_Source material:_
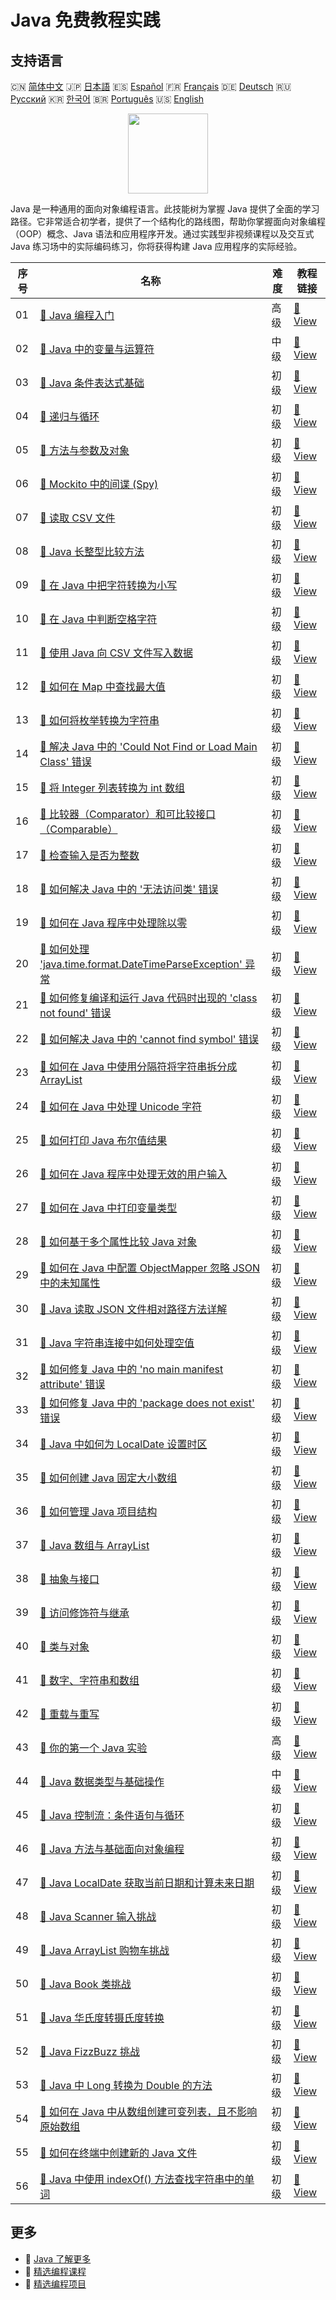 # Java 免费教程实践

## 支持语言

🇨🇳 [简体中文](README_zh.md) 🇯🇵 [日本語](README_ja.md) 🇪🇸 [Español](README_es.md) 🇫🇷 [Français](README_fr.md) 🇩🇪 [Deutsch](README_de.md) 🇷🇺 [Русский](README_ru.md) 🇰🇷 [한국어](README_ko.md) 🇧🇷 [Português](README_pt.md) 🇺🇸 [English](README.md) 

<div align="center">
<img width="128px" src="https://file.labex.io/path/vBtgM8cNsQFn.png">
</div>

Java 是一种通用的面向对象编程语言。此技能树为掌握 Java 提供了全面的学习路径。它非常适合初学者，提供了一个结构化的路线图，帮助你掌握面向对象编程（OOP）概念、Java 语法和应用程序开发。通过实践型非视频课程以及交互式 Java 练习场中的实际编码练习，你将获得构建 Java 应用程序的实际经验。

|   序号 | 名称                                                                                                                                                                                   | 难度   | 教程链接                                                                                                                                 |
|--------|----------------------------------------------------------------------------------------------------------------------------------------------------------------------------------------|--------|------------------------------------------------------------------------------------------------------------------------------------------|
|     01 | [📖 Java 编程入门](https://labex.io/zh/tutorials/java-introduction-to-java-programming-178546)                                                                                         | 高级   | [🔗 View](https://labex.io/zh/tutorials/java-introduction-to-java-programming-178546)                                                    |
|     02 | [📖 Java 中的变量与运算符](https://labex.io/zh/tutorials/java-variables-and-operators-in-java-178553)                                                                                  | 中级   | [🔗 View](https://labex.io/zh/tutorials/java-variables-and-operators-in-java-178553)                                                     |
|     03 | [📖 Java 条件表达式基础](https://labex.io/zh/tutorials/java-java-conditional-expressions-fundamentals-178545)                                                                          | 初级   | [🔗 View](https://labex.io/zh/tutorials/java-java-conditional-expressions-fundamentals-178545)                                           |
|     04 | [📖 递归与循环](https://labex.io/zh/tutorials/java-recursion-and-loops-178552)                                                                                                         | 初级   | [🔗 View](https://labex.io/zh/tutorials/java-recursion-and-loops-178552)                                                                 |
|     05 | [📖 方法与参数及对象](https://labex.io/zh/tutorials/java-methods-parameters-and-object-178547)                                                                                         | 初级   | [🔗 View](https://labex.io/zh/tutorials/java-methods-parameters-and-object-178547)                                                       |
|     06 | [📖 Mockito 中的间谍 (Spy)](https://labex.io/zh/tutorials/java-spy-in-mockito-117989)                                                                                                  | 初级   | [🔗 View](https://labex.io/zh/tutorials/java-spy-in-mockito-117989)                                                                      |
|     07 | [📖 读取 CSV 文件](https://labex.io/zh/tutorials/java-reading-a-csv-file-117982)                                                                                                       | 初级   | [🔗 View](https://labex.io/zh/tutorials/java-reading-a-csv-file-117982)                                                                  |
|     08 | [📖 Java 长整型比较方法](https://labex.io/zh/tutorials/java-java-long-compare-method-117868)                                                                                           | 初级   | [🔗 View](https://labex.io/zh/tutorials/java-java-long-compare-method-117868)                                                            |
|     09 | [📖 在 Java 中把字符转换为小写](https://labex.io/zh/tutorials/java-convert-character-to-lowercase-in-java-117580)                                                                      | 初级   | [🔗 View](https://labex.io/zh/tutorials/java-convert-character-to-lowercase-in-java-117580)                                              |
|     10 | [📖 在 Java 中判断空格字符](https://labex.io/zh/tutorials/java-determining-space-characters-in-java-117547)                                                                            | 初级   | [🔗 View](https://labex.io/zh/tutorials/java-determining-space-characters-in-java-117547)                                                |
|     11 | [📖 使用 Java 向 CSV 文件写入数据](https://labex.io/zh/tutorials/java-writing-data-into-csv-file-using-java-117458)                                                                    | 初级   | [🔗 View](https://labex.io/zh/tutorials/java-writing-data-into-csv-file-using-java-117458)                                               |
|     12 | [📖 如何在 Map 中查找最大值](https://labex.io/zh/tutorials/java-how-to-find-maximum-value-map-117436)                                                                                  | 初级   | [🔗 View](https://labex.io/zh/tutorials/java-how-to-find-maximum-value-map-117436)                                                       |
|     13 | [📖 如何将枚举转换为字符串](https://labex.io/zh/tutorials/java-how-to-convert-enum-to-string-117421)                                                                                   | 初级   | [🔗 View](https://labex.io/zh/tutorials/java-how-to-convert-enum-to-string-117421)                                                       |
|     14 | [📖 解决 Java 中的 'Could Not Find or Load Main Class' 错误](https://labex.io/zh/tutorials/java-resolving-could-not-find-or-load-main-class-error-in-java-117401)                      | 初级   | [🔗 View](https://labex.io/zh/tutorials/java-resolving-could-not-find-or-load-main-class-error-in-java-117401)                           |
|     15 | [📖 将 Integer 列表转换为 int 数组](https://labex.io/zh/tutorials/java-convert-integer-list-to-int-array-117397)                                                                       | 初级   | [🔗 View](https://labex.io/zh/tutorials/java-convert-integer-list-to-int-array-117397)                                                   |
|     16 | [📖 比较器（Comparator）和可比较接口（Comparable）](https://labex.io/zh/tutorials/java-comparator-and-comparable-117394)                                                               | 初级   | [🔗 View](https://labex.io/zh/tutorials/java-comparator-and-comparable-117394)                                                           |
|     17 | [📖 检查输入是否为整数](https://labex.io/zh/tutorials/java-check-if-input-is-integer-117391)                                                                                           | 初级   | [🔗 View](https://labex.io/zh/tutorials/java-check-if-input-is-integer-117391)                                                           |
|     18 | [📖 如何解决 Java 中的 '无法访问类' 错误](https://labex.io/zh/tutorials/java-how-to-resolve-cannot-access-class-error-417323)                                                          | 初级   | [🔗 View](https://labex.io/zh/tutorials/java-how-to-resolve-cannot-access-class-error-417323)                                            |
|     19 | [📖 如何在 Java 程序中处理除以零](https://labex.io/zh/tutorials/java-how-to-handle-division-by-zero-in-java-programs-414047)                                                           | 初级   | [🔗 View](https://labex.io/zh/tutorials/java-how-to-handle-division-by-zero-in-java-programs-414047)                                     |
|     20 | [📖 如何处理 'java.time.format.DateTimeParseException' 异常](https://labex.io/zh/tutorials/java-how-to-handle-java-time-format-datetimeparseexception-417320)                          | 初级   | [🔗 View](https://labex.io/zh/tutorials/java-how-to-handle-java-time-format-datetimeparseexception-417320)                               |
|     21 | [📖 如何修复编译和运行 Java 代码时出现的 'class not found' 错误](https://labex.io/zh/tutorials/java-how-to-fix-class-not-found-error-when-compiling-and-running-java-code-417317)      | 初级   | [🔗 View](https://labex.io/zh/tutorials/java-how-to-fix-class-not-found-error-when-compiling-and-running-java-code-417317)               |
|     22 | [📖 如何解决 Java 中的 'cannot find symbol' 错误](https://labex.io/zh/tutorials/java-how-to-resolve-cannot-find-symbol-error-in-java-415709)                                           | 初级   | [🔗 View](https://labex.io/zh/tutorials/java-how-to-resolve-cannot-find-symbol-error-in-java-415709)                                     |
|     23 | [📖 如何在 Java 中使用分隔符将字符串拆分成 ArrayList](https://labex.io/zh/tutorials/java-how-to-split-a-string-into-an-arraylist-using-a-delimiter-in-java-415655)                     | 初级   | [🔗 View](https://labex.io/zh/tutorials/java-how-to-split-a-string-into-an-arraylist-using-a-delimiter-in-java-415655)                   |
|     24 | [📖 如何在 Java 中处理 Unicode 字符](https://labex.io/zh/tutorials/java-how-to-work-with-unicode-characters-in-java-414959)                                                            | 初级   | [🔗 View](https://labex.io/zh/tutorials/java-how-to-work-with-unicode-characters-in-java-414959)                                         |
|     25 | [📖 如何打印 Java 布尔值结果](https://labex.io/zh/tutorials/java-how-to-print-a-java-boolean-result-414108)                                                                            | 初级   | [🔗 View](https://labex.io/zh/tutorials/java-how-to-print-a-java-boolean-result-414108)                                                  |
|     26 | [📖 如何在 Java 程序中处理无效的用户输入](https://labex.io/zh/tutorials/java-how-to-handle-invalid-user-input-in-a-java-program-414054)                                                | 初级   | [🔗 View](https://labex.io/zh/tutorials/java-how-to-handle-invalid-user-input-in-a-java-program-414054)                                  |
|     27 | [📖 如何在 Java 中打印变量类型](https://labex.io/zh/tutorials/java-how-to-print-variable-type-in-java-421459)                                                                          | 初级   | [🔗 View](https://labex.io/zh/tutorials/java-how-to-print-variable-type-in-java-421459)                                                  |
|     28 | [📖 如何基于多个属性比较 Java 对象](https://labex.io/zh/tutorials/java-how-to-compare-java-objects-based-on-multiple-attributes-417392)                                                | 初级   | [🔗 View](https://labex.io/zh/tutorials/java-how-to-compare-java-objects-based-on-multiple-attributes-417392)                            |
|     29 | [📖 如何在 Java 中配置 ObjectMapper 忽略 JSON 中的未知属性](https://labex.io/zh/tutorials/java-how-to-configure-objectmapper-to-ignore-unknown-properties-in-json-in-java-417583)      | 初级   | [🔗 View](https://labex.io/zh/tutorials/java-how-to-configure-objectmapper-to-ignore-unknown-properties-in-json-in-java-417583)          |
|     30 | [📖 Java 读取 JSON 文件相对路径方法详解](https://labex.io/zh/tutorials/java-how-to-read-json-file-from-relative-path-in-java-417587)                                                   | 初级   | [🔗 View](https://labex.io/zh/tutorials/java-how-to-read-json-file-from-relative-path-in-java-417587)                                    |
|     31 | [📖 Java 字符串连接中如何处理空值](https://labex.io/zh/tutorials/java-how-to-handle-null-values-when-joining-java-strings-417590)                                                      | 初级   | [🔗 View](https://labex.io/zh/tutorials/java-how-to-handle-null-values-when-joining-java-strings-417590)                                 |
|     32 | [📖 如何修复 Java 中的 'no main manifest attribute' 错误](https://labex.io/zh/tutorials/java-how-to-fix-no-main-manifest-attribute-error-in-java-417707)                               | 初级   | [🔗 View](https://labex.io/zh/tutorials/java-how-to-fix-no-main-manifest-attribute-error-in-java-417707)                                 |
|     33 | [📖 如何修复 Java 中的 'package does not exist' 错误](https://labex.io/zh/tutorials/java-how-to-fix-package-does-not-exist-error-in-java-417708)                                       | 初级   | [🔗 View](https://labex.io/zh/tutorials/java-how-to-fix-package-does-not-exist-error-in-java-417708)                                     |
|     34 | [📖 Java 中如何为 LocalDate 设置时区](https://labex.io/zh/tutorials/java-how-to-set-time-zone-for-localdate-in-java-417752)                                                            | 初级   | [🔗 View](https://labex.io/zh/tutorials/java-how-to-set-time-zone-for-localdate-in-java-417752)                                          |
|     35 | [📖 如何创建 Java 固定大小数组](https://labex.io/zh/tutorials/java-how-to-create-java-arrays-with-fixed-size-418028)                                                                   | 初级   | [🔗 View](https://labex.io/zh/tutorials/java-how-to-create-java-arrays-with-fixed-size-418028)                                           |
|     36 | [📖 如何管理 Java 项目结构](https://labex.io/zh/tutorials/java-how-to-manage-java-project-structure-419476)                                                                            | 初级   | [🔗 View](https://labex.io/zh/tutorials/java-how-to-manage-java-project-structure-419476)                                                |
|     37 | [📖 Java 数组与 ArrayList](https://labex.io/zh/tutorials/java-java-arrays-and-arraylists-413820)                                                                                       | 初级   | [🔗 View](https://labex.io/zh/tutorials/java-java-arrays-and-arraylists-413820)                                                          |
|     38 | [📖 抽象与接口](https://labex.io/zh/tutorials/java-abstraction-and-interface-178542)                                                                                                   | 初级   | [🔗 View](https://labex.io/zh/tutorials/java-abstraction-and-interface-178542)                                                           |
|     39 | [📖 访问修饰符与继承](https://labex.io/zh/tutorials/java-access-modifiers-and-inheritance-178543)                                                                                      | 初级   | [🔗 View](https://labex.io/zh/tutorials/java-access-modifiers-and-inheritance-178543)                                                    |
|     40 | [📖 类与对象](https://labex.io/zh/tutorials/java-class-and-object-178544)                                                                                                              | 初级   | [🔗 View](https://labex.io/zh/tutorials/java-class-and-object-178544)                                                                    |
|     41 | [📖 数字、字符串和数组](https://labex.io/zh/tutorials/java-number-string-and-array-178548)                                                                                             | 初级   | [🔗 View](https://labex.io/zh/tutorials/java-number-string-and-array-178548)                                                             |
|     42 | [📖 重载与重写](https://labex.io/zh/tutorials/java-overloading-and-overriding-178549)                                                                                                  | 初级   | [🔗 View](https://labex.io/zh/tutorials/java-overloading-and-overriding-178549)                                                          |
|     43 | [📖 你的第一个 Java 实验](https://labex.io/zh/tutorials/java-your-first-java-lab-411751)                                                                                               | 高级   | [🔗 View](https://labex.io/zh/tutorials/java-your-first-java-lab-411751)                                                                 |
|     44 | [📖 Java 数据类型与基础操作](https://labex.io/zh/tutorials/java-java-data-types-and-basic-operations-413744)                                                                           | 中级   | [🔗 View](https://labex.io/zh/tutorials/java-java-data-types-and-basic-operations-413744)                                                |
|     45 | [📖 Java 控制流：条件语句与循环](https://labex.io/zh/tutorials/java-java-control-flow-conditionals-and-loops-413751)                                                                   | 初级   | [🔗 View](https://labex.io/zh/tutorials/java-java-control-flow-conditionals-and-loops-413751)                                            |
|     46 | [📖 Java 方法与基础面向对象编程](https://labex.io/zh/tutorials/java-java-methods-and-basic-object-oriented-programming-413809)                                                         | 初级   | [🔗 View](https://labex.io/zh/tutorials/java-java-methods-and-basic-object-oriented-programming-413809)                                  |
|     47 | [📖 Java LocalDate 获取当前日期和计算未来日期](https://labex.io/zh/tutorials/java-how-to-get-the-current-date-and-next-date-using-localdate-in-java-414036)                            | 初级   | [🔗 View](https://labex.io/zh/tutorials/java-how-to-get-the-current-date-and-next-date-using-localdate-in-java-414036)                   |
|     48 | [📖 Java Scanner 输入挑战](https://labex.io/zh/tutorials/java-java-scanner-input-challenge-413835)                                                                                     | 初级   | [🔗 View](https://labex.io/zh/tutorials/java-java-scanner-input-challenge-413835)                                                        |
|     49 | [📖 Java ArrayList 购物车挑战](https://labex.io/zh/tutorials/java-java-arraylist-shopping-cart-challenge-413849)                                                                       | 初级   | [🔗 View](https://labex.io/zh/tutorials/java-java-arraylist-shopping-cart-challenge-413849)                                              |
|     50 | [📖 Java Book 类挑战](https://labex.io/zh/tutorials/java-java-book-class-challenge-413850)                                                                                             | 初级   | [🔗 View](https://labex.io/zh/tutorials/java-java-book-class-challenge-413850)                                                           |
|     51 | [📖 Java 华氏度转摄氏度转换](https://labex.io/zh/tutorials/java-java-fahrenheit-to-celsius-conversion-413851)                                                                          | 初级   | [🔗 View](https://labex.io/zh/tutorials/java-java-fahrenheit-to-celsius-conversion-413851)                                               |
|     52 | [📖 Java FizzBuzz 挑战](https://labex.io/zh/tutorials/java-java-fizzbuzz-challenge-413852)                                                                                             | 初级   | [🔗 View](https://labex.io/zh/tutorials/java-java-fizzbuzz-challenge-413852)                                                             |
|     53 | [📖 Java 中 Long 转换为 Double 的方法](https://labex.io/zh/tutorials/java-how-to-convert-a-long-to-a-double-in-java-413969)                                                            | 初级   | [🔗 View](https://labex.io/zh/tutorials/java-how-to-convert-a-long-to-a-double-in-java-413969)                                           |
|     54 | [📖 如何在 Java 中从数组创建可变列表，且不影响原始数组](https://labex.io/zh/tutorials/java-how-to-create-a-mutable-list-from-a-java-array-without-affecting-the-original-array-413983) | 初级   | [🔗 View](https://labex.io/zh/tutorials/java-how-to-create-a-mutable-list-from-a-java-array-without-affecting-the-original-array-413983) |
|     55 | [📖 如何在终端中创建新的 Java 文件](https://labex.io/zh/tutorials/java-how-to-create-a-new-java-file-in-the-terminal-413984)                                                           | 初级   | [🔗 View](https://labex.io/zh/tutorials/java-how-to-create-a-new-java-file-in-the-terminal-413984)                                       |
|     56 | [📖 Java 中使用 indexOf() 方法查找字符串中的单词](https://labex.io/zh/tutorials/java-how-to-find-a-word-in-a-java-string-using-the-indexof-method-414025)                              | 初级   | [🔗 View](https://labex.io/zh/tutorials/java-how-to-find-a-word-in-a-java-string-using-the-indexof-method-414025)                        |

## 更多

- 🔗 [Java 了解更多](https://labex.io/zh/skilltrees/java)
- 🔗 [精选编程课程](https://github.com/labex-labs/awesome-programming-courses)
- 🔗 [精选编程项目](https://github.com/labex-labs/awesome-programming-projects)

_Brief:_ The task calls for every line of the material that contains the string "into".

_Response area:_
|     11 | [📖 使用 Java 向 CSV 文件写入数据](https://labex.io/zh/tutorials/java-writing-data-into-csv-file-using-java-117458)                                                                    | 初级   | [🔗 View](https://labex.io/zh/tutorials/java-writing-data-into-csv-file-using-java-117458)                                               |
|     23 | [📖 如何在 Java 中使用分隔符将字符串拆分成 ArrayList](https://labex.io/zh/tutorials/java-how-to-split-a-string-into-an-arraylist-using-a-delimiter-in-java-415655)                     | 初级   | [🔗 View](https://labex.io/zh/tutorials/java-how-to-split-a-string-into-an-arraylist-using-a-delimiter-in-java-415655)                   |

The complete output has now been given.